Meu pai é, para mim, uma estrela que me orienta, me aponta caminhos, me aconselha há mais de 30 anos; minha mãe, pelo seu atual estado de saúde, acredito, que viva entre dois mundos: quase não participa mais deste, mas já “visita” outras dimensões. É o que penso... se estou certa, pouco importa! Não estou mais preocupada com certezas, exatidões, mas apenas em sentir, entender, como posso, o não dito, o nem sempre aceitável.
Felizmente, eu e minhas irmãs, Iainha (Ana Maria) e Ana Lucia, soubemos, muito bem, no dizer da mãe, “separar o joio do trigo” nessa quadra da vida familiar e nos tornamos ainda mais próximas, solidárias e cúmplices no bom sentido. Essa, como qualquer outra situação, por mais difícil que seja, sempre traz consigo seu lado positivo. É só saber procurar com sensibilidade e, se nada for encontrado, pelo menos, que saibamos entender a mensagem que, ali, inevitavelmente existe.
Num encontro de nós três em Porto Alegre, no ano passado, conversávamos e, sem perceber, ora repetíamos uma ou outra expressão que ouvíamos da nossa mãe. Foi, então, que nos detivemos no sem-número de provérbios, ditados e expressões que ela usava no cotidiano. Para “não gastar o seu latim”, expressava por metáforas o que muitas palavras não diriam tão bem nem com tanta poesia, se bem que, às vezes, ela estivesse “sem poesia!”, ou seja, sem ânimo, sem muito entusiasmo. Nesse dia, resolvemos anotar toda essa riqueza que nos foi presenteada ao longo da vida e, à medida que nos lembrávamos, numa ação conjunta, fomos relacionando e chegamos a  pouco mais de uma centena. Foi mais um bom momento que a mãe nos proporcionou na sua mudez  muito mais eloquente do que silenciosa.
O que compilamos, nada mais é do que um registro amoroso e, ao mesmo tempo, pitoresco que muito bem expressa a filosofia de vida da nossa mãe. Hoje nós usamos ora com uma, ora com outra expressão que ela dizia, o que mostra o quanto dela existe em cada uma de nós. Talvez a relação não esteja completa, mas sempre será tempo para acrescentar o que for sendo lembrado.
Leia, divirta-se, registre o que achar interessante... logo, logo, você estará usando. Há coisas – que achamos – só ela sabia! Outras, um pouco herméticas, quando necessário, consulte a “tradução”! Com certeza, vale à pena ler! Como linguista, não posso deixar de acrescentar que é, também, uma variante tanto temporal como regional.
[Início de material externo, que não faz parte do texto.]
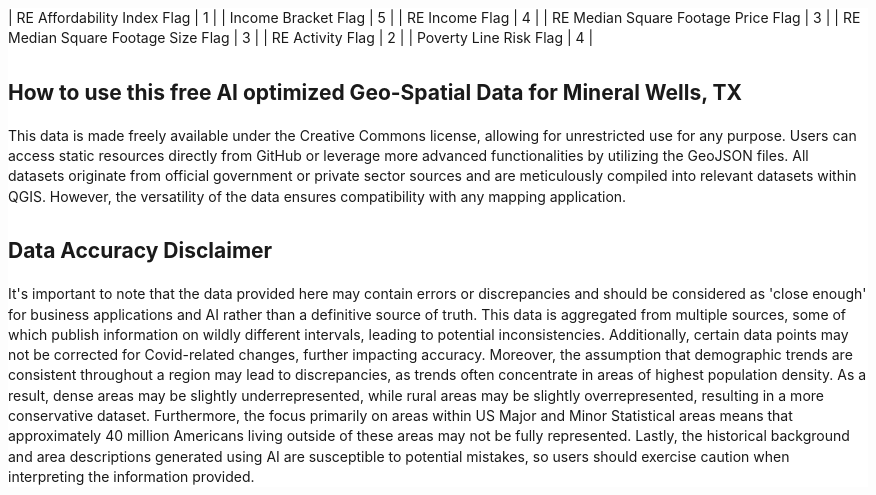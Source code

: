 | RE Affordability Index Flag | 1 |
| Income Bracket Flag | 5 |
| RE Income Flag | 4 |
| RE Median Square Footage Price Flag | 3 |
| RE Median Square Footage Size Flag | 3 |
| RE Activity Flag | 2 |
| Poverty Line Risk Flag | 4 |

## How to use this free AI optimized Geo-Spatial Data for Mineral Wells, TX

This data is made freely available under the Creative Commons license, allowing for unrestricted use for any purpose. Users can access static resources directly from GitHub or leverage more advanced functionalities by utilizing the GeoJSON files. All datasets originate from official government or private sector sources and are meticulously compiled into relevant datasets within QGIS. However, the versatility of the data ensures compatibility with any mapping application.

## Data Accuracy Disclaimer
It's important to note that the data provided here may contain errors or discrepancies and should be considered as 'close enough' for business applications and AI rather than a definitive source of truth. This data is aggregated from multiple sources, some of which publish information on wildly different intervals, leading to potential inconsistencies. Additionally, certain data points may not be corrected for Covid-related changes, further impacting accuracy. Moreover, the assumption that demographic trends are consistent throughout a region may lead to discrepancies, as trends often concentrate in areas of highest population density. As a result, dense areas may be slightly underrepresented, while rural areas may be slightly overrepresented, resulting in a more conservative dataset. Furthermore, the focus primarily on areas within US Major and Minor Statistical areas means that approximately 40 million Americans living outside of these areas may not be fully represented. Lastly, the historical background and area descriptions generated using AI are susceptible to potential mistakes, so users should exercise caution when interpreting the information provided.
Com toda a certeza, nem sempre muito clara para as novas gerações e/ou para quem não é familiarizado com o falar gaúcho.

Ela dizia com freqüência: Atrás de mim, virá quem bom me fará!(1)/ Faça o bem sem olhar a quem!/ Dia de muito, véspera de pouco!/ Quando o gato sai, os ratos tomam conta!/ Onde o galo canta, janta!(2)/ Quem come de pé, não alcança o que qué(r)!/ Quem dá o que tem, a pedir vem!/ Quem veste o alheio, na praça o despe!(3)/ Não vale a pena gastar pólvora com ximango!(pra não esquecer a história do RS)/ Muito riso, pouco siso!/ Quem faz mais do que pode, é ladrão!(4)
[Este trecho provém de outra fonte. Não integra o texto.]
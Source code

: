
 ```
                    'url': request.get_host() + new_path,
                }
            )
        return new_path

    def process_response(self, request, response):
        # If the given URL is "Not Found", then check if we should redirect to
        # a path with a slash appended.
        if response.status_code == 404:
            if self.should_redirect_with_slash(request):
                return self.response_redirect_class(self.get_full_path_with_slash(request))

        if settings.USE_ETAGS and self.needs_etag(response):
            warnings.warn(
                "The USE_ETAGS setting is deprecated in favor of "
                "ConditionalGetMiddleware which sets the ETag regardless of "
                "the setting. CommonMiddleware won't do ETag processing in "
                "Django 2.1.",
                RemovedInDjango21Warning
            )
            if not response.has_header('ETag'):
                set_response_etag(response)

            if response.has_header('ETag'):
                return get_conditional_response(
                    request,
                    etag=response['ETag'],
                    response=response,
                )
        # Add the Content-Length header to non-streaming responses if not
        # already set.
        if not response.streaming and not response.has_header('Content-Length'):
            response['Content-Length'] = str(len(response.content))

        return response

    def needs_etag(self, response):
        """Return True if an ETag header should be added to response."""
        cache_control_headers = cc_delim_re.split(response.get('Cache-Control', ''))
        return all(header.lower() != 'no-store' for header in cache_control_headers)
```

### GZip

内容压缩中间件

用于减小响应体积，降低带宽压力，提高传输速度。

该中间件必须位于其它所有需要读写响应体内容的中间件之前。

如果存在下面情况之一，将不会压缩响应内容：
Estas são imperdíveis: É fácil fazer cortesia com o chapéu dos outros! /Quando o pobre acha um ovo, é podre!/ Às vezes, é preciso ter paciência de Jó!/ Quem não tem cabeça, tem perna(s)!/ Não vá o sapateiro além da sola!(5)/ Beleza não põe a mesa!/ Não sei se assobio ou se toco flauta!/ Quem puxa aos seus, não puxa aos estranhos!/ Quem canta, seus males espanta!/ Ata ou desata! (ela sempre foi muito educada)/ Em casa de ferreiro, espeto de pau!/ Quanto mais eu rezo, mais assombração me aparece!
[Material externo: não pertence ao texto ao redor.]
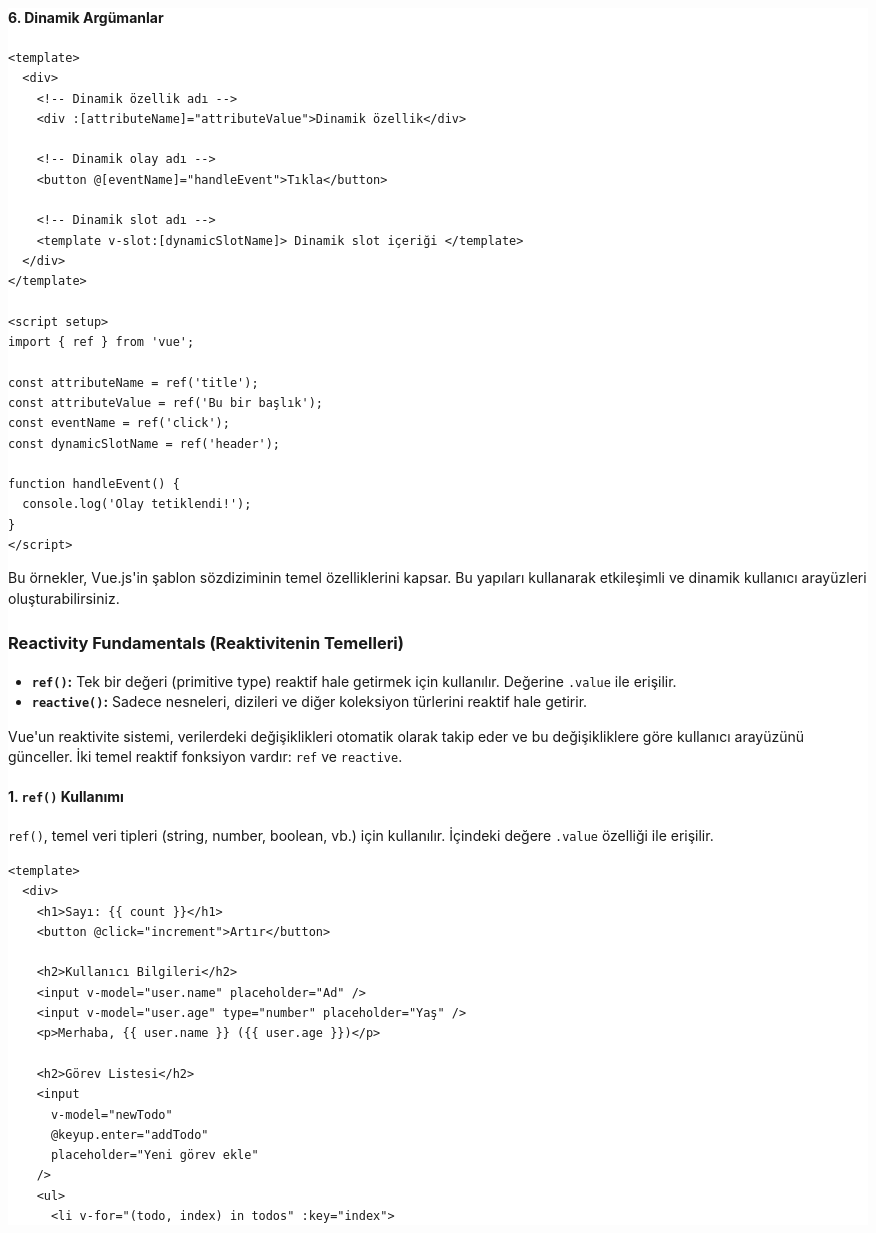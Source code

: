 #### 6. Dinamik Argümanlar

```vue
<template>
  <div>
    <!-- Dinamik özellik adı -->
    <div :[attributeName]="attributeValue">Dinamik özellik</div>

    <!-- Dinamik olay adı -->
    <button @[eventName]="handleEvent">Tıkla</button>

    <!-- Dinamik slot adı -->
    <template v-slot:[dynamicSlotName]> Dinamik slot içeriği </template>
  </div>
</template>

<script setup>
import { ref } from 'vue';

const attributeName = ref('title');
const attributeValue = ref('Bu bir başlık');
const eventName = ref('click');
const dynamicSlotName = ref('header');

function handleEvent() {
  console.log('Olay tetiklendi!');
}
</script>
```

Bu örnekler, Vue.js'in şablon sözdiziminin temel özelliklerini kapsar. Bu yapıları kullanarak etkileşimli ve dinamik kullanıcı arayüzleri oluşturabilirsiniz.

### Reactivity Fundamentals (Reaktivitenin Temelleri)

- **`ref()`:** Tek bir değeri (primitive type) reaktif hale getirmek için kullanılır. Değerine `.value` ile erişilir.
- **`reactive()`:** Sadece nesneleri, dizileri ve diğer koleksiyon türlerini reaktif hale getirir.

Vue'un reaktivite sistemi, verilerdeki değişiklikleri otomatik olarak takip eder ve bu değişikliklere göre kullanıcı arayüzünü günceller. İki temel reaktif fonksiyon vardır: `ref` ve `reactive`.

#### 1. `ref()` Kullanımı

`ref()`, temel veri tipleri (string, number, boolean, vb.) için kullanılır. İçindeki değere `.value` özelliği ile erişilir.

```vue
<template>
  <div>
    <h1>Sayı: {{ count }}</h1>
    <button @click="increment">Artır</button>

    <h2>Kullanıcı Bilgileri</h2>
    <input v-model="user.name" placeholder="Ad" />
    <input v-model="user.age" type="number" placeholder="Yaş" />
    <p>Merhaba, {{ user.name }} ({{ user.age }})</p>

    <h2>Görev Listesi</h2>
    <input
      v-model="newTodo"
      @keyup.enter="addTodo"
      placeholder="Yeni görev ekle"
    />
    <ul>
      <li v-for="(todo, index) in todos" :key="index">
```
Anote também: Quem não tem cão, caça com gato!/ Cavalo dado não se olha o pelo!/ Deus ajuda quem madruga!/ Nunca falta um chinelo velho pra um pé torto!/ Não tem eira nem beira! (6)/ Viva o luxo e ronque o bucho!/ Cada macaco no seu galho / Não há bem que sempre dure nem mal que se não acabe!/ O que é de gosto é o regalo da vida!/ Comer o pão que o diabo amassou com os pés!/ Dai a César o que é de César!/ Coso-te vivo(a), vivo(a) te coso!(7)

Algumas situações só eram bem expressas por: Pra o bom entendedor, meia palavra basta!/ Quem cala, consente!/ Estava dando sota e basto!(8)/ Devagar se vai ao longe!/ Antes só do que mal acompanhada!/ O seguro morreu de velho!/ Quem semeia vento, colhe tempestade!/ Pra quem é, bacalhau basta! (9)/ Depois do mal feito, chorar não há proveito!/ Devagar com o andor porque o santo é de barro!/ Mais beijado(a) que anel de bispo!(10)/ Mais vale um pássaro na mão do que dois voando!/ Ali, educação é manga de colete!

Mas havia espaço para: Isso só vou admitir o dia em que as galinhas criarem dente!/ Não sabe o que quer! Parece a cobra que perdeu o veneno!/ Gato escaldado tem medo de água fria!/ Juntou a fome com a vontade de comer!/ Parece que está matando cachorro a grito!/ Nem tanto ao mar, nem tanto à terra!/ Ir de vento em popa!/ É pior que procurar agulha no fundo do palheiro!/ Vai dar com os burros n’água!/ Não se pode contar com o ovo que a galinha ainda não botou!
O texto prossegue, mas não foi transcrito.